Collected data
┄┄┄┄┄┄┄┄┄┄┄┄┄┄┄┄┄┄┄┄

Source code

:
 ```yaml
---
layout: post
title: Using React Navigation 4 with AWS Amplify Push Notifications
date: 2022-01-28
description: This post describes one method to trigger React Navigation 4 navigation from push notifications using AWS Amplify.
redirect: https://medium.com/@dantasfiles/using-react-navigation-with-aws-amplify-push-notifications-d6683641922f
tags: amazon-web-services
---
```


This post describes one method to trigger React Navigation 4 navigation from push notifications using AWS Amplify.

┄┄┄┄┄┄┄┄┄┄┄┄┄┄┄┄┄┄┄┄

Instructions to follow :: Set down each record above without changing a single word.

Solved problem ::
Source code

:
 ```yaml
---
layout: post
title: Using React Navigation 4 with AWS Amplify Push Notifications
date: 2022-01-28
description: This post describes one method to trigger React Navigation 4 navigation from push notifications using AWS Amplify.
redirect: https://medium.com/@dantasfiles/using-react-navigation-with-aws-amplify-push-notifications-d6683641922f
tags: amazon-web-services
---
```


This post describes one method to trigger React Navigation 4 navigation from push notifications using AWS Amplify.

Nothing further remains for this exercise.